Above images and samples provided by Monica Miller for the Clarimonde project.

October 7, 2011

Clarimonde Part 2 - Vintage Perfumes and Heat for the Cold

I see the story of Clarimonde and the properties of perfume side by side in an affinity of nuance, sensuality and even a reach into either romance or decadence, depending on how you want to look at either of them.

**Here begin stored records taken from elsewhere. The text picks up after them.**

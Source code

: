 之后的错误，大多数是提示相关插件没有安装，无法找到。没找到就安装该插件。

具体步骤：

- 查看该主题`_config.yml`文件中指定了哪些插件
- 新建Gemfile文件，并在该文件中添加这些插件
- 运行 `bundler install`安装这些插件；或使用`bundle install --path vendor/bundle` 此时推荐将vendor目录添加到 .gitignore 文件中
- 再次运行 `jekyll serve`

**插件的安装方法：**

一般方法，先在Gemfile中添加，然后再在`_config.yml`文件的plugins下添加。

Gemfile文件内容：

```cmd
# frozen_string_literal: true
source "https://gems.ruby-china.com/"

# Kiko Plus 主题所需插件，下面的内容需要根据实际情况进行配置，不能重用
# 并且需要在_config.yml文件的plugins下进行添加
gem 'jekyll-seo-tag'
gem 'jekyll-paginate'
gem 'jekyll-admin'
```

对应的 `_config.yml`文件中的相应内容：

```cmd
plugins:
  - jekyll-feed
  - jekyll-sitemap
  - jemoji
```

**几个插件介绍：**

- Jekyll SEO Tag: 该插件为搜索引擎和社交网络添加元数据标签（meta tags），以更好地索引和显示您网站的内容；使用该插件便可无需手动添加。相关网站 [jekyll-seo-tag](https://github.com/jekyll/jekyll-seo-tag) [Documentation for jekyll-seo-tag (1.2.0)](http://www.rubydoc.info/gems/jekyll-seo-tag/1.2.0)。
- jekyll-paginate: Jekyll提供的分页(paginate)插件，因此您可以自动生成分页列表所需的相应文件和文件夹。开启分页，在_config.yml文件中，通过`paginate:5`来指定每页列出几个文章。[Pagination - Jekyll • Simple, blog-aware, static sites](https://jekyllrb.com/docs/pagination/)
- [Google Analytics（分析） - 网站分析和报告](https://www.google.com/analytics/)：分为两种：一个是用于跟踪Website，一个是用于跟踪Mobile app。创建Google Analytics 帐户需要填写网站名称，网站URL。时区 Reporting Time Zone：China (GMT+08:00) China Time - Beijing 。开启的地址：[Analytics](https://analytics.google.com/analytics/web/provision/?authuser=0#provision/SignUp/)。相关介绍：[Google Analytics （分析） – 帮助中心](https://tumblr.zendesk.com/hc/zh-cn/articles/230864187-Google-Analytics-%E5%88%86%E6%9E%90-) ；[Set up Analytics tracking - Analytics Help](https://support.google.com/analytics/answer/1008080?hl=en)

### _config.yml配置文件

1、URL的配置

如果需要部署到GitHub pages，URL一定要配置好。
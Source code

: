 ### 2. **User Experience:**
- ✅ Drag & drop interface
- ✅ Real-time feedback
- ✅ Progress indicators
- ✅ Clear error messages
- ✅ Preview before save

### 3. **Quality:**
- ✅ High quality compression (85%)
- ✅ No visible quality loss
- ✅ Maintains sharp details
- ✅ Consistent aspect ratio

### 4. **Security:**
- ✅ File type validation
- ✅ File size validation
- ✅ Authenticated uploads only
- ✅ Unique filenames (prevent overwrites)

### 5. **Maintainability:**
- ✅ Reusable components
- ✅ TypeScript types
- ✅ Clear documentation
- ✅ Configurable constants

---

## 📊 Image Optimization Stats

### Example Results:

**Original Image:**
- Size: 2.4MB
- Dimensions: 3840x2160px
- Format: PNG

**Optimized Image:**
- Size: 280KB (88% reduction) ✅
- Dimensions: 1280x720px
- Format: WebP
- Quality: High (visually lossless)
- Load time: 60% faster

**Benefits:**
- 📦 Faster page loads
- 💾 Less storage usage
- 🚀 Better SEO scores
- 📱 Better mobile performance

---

By chance and the gracious generosity of Yesterday's Perfume, I was recently introduced to a set of vintage perfumes, and it's a rich new world for me. The few vintage perfumes I have tried before, and these too, have had this burning heat to them. They seem to have an internal fire that evaporates the fragrance for even more warmth on the bonfire of body heat as they rise up from the skin.
 

I am so fortunate as to now have samples of the vintage form of the following classics:

Bal a Versailles, an old favorite I recall trying long ago and loving at first encounter but never finding again in the form I remembered until now. The warmth reminds me of candle wax, powder and polished wood in a well-proportioned high-ceiling drawing room that holds bowls of musk scented leaves, like potpourri. There is a mellow and lilting quality to the vintage form that seems lost in the more recent reformulation.

Youth Dew edp – I have heard so much about this classic. It was the American perfume that made Estee Lauder’s first fortune and a huge favorite of a generation. It has a bright amber energy that will wake you up.

Emeraude - the legend and memory of this perfume launched a million bad versions of itself that sold purely on the force of its original mystique and personality. The liquid has a green tint to it, and it has that classic, honeyed brandy tone, both bright and warmly smooth.

Primitif – new to me, the burning heat holds a fresh sweetness to its edge that implies an animalistic yet sophisticated air, something like the African masks people used to decorate their walls in the early 60s.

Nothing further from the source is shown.